Analysts say the commercial real estate market is healthier than the residential market, where the subprime lending crisis has led to huge losses for financial institutions and raised concerns about a wave of home foreclosures. But even if the losses are smaller, the prospect of losses in the commercial real estate has had a chilling effect on lending.
The availability of financing is important in the data center sector, a specialized market which has historically had a high barrier to entry. Thus far, most of the concern about the data center market has focused on the possibility that tighter IT budgets will reduce demand for data center space. Analysts like Gartner and IDC expect slowing of IT spending in 2008, particularly in the hard-hit financial sector.
The Building Boom
For the past two years, demand has outstripped supply in major data center markets, creating a bullish scenario for data center builders and a favorable pricing environment for colocation providers. 2007 was a huge year for construction projects by data center specialists including Equinix (EQIX), Terremark (TMRK), 365 Main, Digital Realty Trust (DLR) and Savvis (SVVS), as well as Microsoft (MSFT) and Google (GOOG).
The new construction has been driven by demand from a wide cross-section of users, along with sharply escalating power loads and cooling requirements, which have created capacity problems for many existing data centers.
The specialized nature of data center real estate may make lenders wary of new market entrants without a track record building and managing these facilities, which cost as much as $1,000 a square foot to build. The credit crunch may also affect the pricing and terms of credit, with some borrowers being required to put more of their own money into a project. At the very least, changing conditions present challenges for data center projects that have been announced but are yet to finalize financing, as well as projects that are still in the design phase or awaiting a build-to-suit tenant.
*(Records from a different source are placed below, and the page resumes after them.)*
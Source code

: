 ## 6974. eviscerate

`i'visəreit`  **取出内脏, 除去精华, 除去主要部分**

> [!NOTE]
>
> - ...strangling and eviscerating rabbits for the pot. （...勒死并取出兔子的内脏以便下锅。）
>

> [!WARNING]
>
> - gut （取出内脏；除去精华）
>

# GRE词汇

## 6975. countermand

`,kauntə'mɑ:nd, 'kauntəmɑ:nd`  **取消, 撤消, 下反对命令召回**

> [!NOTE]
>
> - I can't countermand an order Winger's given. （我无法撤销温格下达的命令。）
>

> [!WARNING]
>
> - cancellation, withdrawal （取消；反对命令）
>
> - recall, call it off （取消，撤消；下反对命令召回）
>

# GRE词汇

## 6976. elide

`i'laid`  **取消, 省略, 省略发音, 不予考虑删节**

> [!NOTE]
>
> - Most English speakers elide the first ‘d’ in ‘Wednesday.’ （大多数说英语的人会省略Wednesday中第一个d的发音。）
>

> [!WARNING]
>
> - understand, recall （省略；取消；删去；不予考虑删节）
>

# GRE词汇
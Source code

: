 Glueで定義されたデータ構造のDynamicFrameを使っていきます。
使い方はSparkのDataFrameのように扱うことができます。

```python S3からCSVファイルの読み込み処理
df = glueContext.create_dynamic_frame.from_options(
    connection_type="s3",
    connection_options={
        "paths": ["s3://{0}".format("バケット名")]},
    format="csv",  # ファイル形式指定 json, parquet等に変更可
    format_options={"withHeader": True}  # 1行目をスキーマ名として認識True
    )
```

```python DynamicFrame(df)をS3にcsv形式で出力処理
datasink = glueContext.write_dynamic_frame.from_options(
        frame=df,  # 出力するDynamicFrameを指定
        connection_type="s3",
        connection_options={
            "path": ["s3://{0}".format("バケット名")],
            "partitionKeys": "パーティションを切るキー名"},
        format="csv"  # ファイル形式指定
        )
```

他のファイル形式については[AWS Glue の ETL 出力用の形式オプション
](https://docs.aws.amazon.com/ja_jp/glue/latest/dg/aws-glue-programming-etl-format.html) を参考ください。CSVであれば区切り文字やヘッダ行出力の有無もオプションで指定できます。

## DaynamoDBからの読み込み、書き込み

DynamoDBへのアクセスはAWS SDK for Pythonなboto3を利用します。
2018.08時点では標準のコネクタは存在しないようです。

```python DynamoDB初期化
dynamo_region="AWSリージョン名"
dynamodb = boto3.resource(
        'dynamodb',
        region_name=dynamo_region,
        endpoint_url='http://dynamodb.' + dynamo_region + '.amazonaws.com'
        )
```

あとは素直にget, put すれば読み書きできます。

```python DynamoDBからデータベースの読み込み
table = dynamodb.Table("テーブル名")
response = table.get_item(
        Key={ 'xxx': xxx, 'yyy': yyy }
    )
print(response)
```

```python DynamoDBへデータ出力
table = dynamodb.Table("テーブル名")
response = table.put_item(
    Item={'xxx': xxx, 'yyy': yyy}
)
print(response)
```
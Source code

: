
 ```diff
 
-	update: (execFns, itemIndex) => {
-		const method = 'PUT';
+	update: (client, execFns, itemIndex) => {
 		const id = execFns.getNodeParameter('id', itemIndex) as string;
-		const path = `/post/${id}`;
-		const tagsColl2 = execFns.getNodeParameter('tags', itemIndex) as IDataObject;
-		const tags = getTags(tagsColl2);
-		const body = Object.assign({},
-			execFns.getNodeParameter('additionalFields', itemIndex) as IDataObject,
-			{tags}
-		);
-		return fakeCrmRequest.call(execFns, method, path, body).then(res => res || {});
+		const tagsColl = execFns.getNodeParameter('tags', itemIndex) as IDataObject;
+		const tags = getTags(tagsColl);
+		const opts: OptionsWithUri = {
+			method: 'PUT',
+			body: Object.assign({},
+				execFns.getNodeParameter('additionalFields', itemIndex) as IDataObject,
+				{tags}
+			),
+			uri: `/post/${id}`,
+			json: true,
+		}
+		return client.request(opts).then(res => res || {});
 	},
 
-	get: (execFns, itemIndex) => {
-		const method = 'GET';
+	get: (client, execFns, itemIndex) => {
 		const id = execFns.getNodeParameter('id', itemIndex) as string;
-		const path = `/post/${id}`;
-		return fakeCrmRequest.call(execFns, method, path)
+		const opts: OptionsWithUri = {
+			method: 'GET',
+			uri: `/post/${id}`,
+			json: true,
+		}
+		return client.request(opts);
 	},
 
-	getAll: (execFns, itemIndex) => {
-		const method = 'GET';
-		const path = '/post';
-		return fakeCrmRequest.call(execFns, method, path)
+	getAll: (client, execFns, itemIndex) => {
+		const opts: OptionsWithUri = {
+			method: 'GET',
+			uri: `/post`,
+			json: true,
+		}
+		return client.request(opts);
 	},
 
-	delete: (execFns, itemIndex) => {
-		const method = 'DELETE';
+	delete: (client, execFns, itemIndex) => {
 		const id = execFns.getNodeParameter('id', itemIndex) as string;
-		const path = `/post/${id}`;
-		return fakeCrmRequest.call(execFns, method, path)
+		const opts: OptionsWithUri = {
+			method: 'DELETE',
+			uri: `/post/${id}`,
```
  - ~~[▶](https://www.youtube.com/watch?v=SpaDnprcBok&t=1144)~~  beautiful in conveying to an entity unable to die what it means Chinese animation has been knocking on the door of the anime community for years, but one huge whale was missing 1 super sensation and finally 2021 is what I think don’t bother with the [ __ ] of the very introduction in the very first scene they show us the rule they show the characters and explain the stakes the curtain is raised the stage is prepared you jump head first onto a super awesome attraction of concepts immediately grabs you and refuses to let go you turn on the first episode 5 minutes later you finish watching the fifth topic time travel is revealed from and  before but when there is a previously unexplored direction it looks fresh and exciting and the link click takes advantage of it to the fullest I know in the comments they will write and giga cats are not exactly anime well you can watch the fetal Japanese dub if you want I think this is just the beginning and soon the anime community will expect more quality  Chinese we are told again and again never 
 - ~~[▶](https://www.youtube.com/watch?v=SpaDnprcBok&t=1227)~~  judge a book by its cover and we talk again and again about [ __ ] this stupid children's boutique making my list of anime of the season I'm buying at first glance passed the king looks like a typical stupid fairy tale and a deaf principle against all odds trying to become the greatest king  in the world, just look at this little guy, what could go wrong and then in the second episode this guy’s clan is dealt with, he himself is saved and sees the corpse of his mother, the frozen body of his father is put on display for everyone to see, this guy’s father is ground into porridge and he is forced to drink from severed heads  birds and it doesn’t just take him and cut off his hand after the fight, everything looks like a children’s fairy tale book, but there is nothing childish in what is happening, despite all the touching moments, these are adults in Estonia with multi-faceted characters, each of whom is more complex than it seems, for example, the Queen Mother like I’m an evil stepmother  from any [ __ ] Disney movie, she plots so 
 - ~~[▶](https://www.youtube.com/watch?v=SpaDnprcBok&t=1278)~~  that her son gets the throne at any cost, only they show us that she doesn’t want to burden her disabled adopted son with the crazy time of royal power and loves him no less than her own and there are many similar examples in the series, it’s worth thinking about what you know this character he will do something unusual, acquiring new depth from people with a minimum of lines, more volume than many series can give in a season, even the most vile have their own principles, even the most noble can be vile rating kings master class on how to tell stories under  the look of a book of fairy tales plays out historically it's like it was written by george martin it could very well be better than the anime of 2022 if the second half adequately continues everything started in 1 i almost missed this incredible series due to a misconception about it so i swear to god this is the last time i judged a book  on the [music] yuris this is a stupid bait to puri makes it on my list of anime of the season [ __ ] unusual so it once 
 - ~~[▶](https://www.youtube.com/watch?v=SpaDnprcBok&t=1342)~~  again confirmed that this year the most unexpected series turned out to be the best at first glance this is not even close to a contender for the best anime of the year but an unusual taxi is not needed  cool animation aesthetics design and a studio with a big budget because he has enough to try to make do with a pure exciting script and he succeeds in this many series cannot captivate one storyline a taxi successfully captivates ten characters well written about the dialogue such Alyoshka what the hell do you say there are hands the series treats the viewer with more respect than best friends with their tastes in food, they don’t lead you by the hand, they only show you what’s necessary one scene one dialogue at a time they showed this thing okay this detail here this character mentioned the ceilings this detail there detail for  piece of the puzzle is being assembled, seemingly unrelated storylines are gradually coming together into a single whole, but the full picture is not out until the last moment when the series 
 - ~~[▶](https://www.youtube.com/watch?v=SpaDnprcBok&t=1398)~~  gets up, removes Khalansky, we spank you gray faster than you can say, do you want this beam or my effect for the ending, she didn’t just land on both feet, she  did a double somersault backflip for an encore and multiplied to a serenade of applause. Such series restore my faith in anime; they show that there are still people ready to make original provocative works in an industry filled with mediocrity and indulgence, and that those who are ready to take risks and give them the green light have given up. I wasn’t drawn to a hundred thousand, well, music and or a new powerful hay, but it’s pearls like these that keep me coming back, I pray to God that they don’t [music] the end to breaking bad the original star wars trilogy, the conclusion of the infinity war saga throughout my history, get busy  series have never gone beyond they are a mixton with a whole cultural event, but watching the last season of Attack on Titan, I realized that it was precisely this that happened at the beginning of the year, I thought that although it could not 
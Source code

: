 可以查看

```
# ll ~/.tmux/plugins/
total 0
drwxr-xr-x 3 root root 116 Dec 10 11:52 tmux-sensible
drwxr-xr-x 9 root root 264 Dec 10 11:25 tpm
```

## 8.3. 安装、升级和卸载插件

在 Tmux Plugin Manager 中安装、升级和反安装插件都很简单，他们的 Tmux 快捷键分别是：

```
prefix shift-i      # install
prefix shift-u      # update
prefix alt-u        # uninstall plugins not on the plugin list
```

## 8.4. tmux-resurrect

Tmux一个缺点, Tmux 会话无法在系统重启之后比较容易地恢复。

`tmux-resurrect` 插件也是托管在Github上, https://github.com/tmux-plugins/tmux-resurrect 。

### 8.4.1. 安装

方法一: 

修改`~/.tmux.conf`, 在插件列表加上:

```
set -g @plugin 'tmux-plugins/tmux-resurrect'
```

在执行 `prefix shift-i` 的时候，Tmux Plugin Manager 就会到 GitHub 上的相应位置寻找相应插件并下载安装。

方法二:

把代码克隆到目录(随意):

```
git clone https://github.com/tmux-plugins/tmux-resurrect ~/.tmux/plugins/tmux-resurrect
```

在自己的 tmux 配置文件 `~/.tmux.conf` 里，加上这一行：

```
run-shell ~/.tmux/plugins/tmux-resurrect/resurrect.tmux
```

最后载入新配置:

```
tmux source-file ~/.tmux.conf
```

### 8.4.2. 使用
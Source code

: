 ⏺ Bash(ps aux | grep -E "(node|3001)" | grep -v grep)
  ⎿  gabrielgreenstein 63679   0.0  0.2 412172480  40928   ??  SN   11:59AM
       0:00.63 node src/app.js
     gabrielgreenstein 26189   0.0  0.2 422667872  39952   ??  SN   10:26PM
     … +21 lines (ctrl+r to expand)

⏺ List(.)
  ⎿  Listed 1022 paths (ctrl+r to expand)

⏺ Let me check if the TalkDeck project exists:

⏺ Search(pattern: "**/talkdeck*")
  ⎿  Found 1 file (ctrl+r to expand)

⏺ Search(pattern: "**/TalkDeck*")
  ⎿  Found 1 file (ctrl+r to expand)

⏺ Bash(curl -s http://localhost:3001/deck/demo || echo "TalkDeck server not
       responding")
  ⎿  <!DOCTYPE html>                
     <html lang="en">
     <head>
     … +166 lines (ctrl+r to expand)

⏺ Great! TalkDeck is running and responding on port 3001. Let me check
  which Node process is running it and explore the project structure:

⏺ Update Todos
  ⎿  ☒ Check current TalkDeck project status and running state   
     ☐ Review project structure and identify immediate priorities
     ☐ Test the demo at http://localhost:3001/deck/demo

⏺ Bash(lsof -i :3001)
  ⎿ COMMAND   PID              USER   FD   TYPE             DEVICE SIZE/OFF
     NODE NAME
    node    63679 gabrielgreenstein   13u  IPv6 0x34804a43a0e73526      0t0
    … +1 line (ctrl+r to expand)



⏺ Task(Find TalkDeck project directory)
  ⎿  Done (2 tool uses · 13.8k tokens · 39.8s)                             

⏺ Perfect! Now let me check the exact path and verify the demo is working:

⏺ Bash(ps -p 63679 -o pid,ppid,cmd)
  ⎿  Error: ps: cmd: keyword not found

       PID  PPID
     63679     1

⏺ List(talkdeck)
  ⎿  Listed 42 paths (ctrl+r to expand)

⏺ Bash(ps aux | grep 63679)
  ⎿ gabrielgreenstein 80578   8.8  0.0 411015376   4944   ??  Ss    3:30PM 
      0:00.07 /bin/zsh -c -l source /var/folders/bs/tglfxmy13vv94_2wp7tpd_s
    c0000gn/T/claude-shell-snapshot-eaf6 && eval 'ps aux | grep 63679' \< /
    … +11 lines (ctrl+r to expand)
In some cases, credit issue may also mean stricter terms for data center tenants. Fateh said the issue came up in DuPont Fabros’ leasing efforts at its new ACC4 data center in Ashburn, Virginia. “We’ve got a couple of openings in ACC4, and we’re being picky about who we take,” Fateh said last week in the company’s conference call with analysts. “There a couple of (prospective) tenants where we weren’t entirely sure about their credit, so we asked for either a deposit or a higher rate.”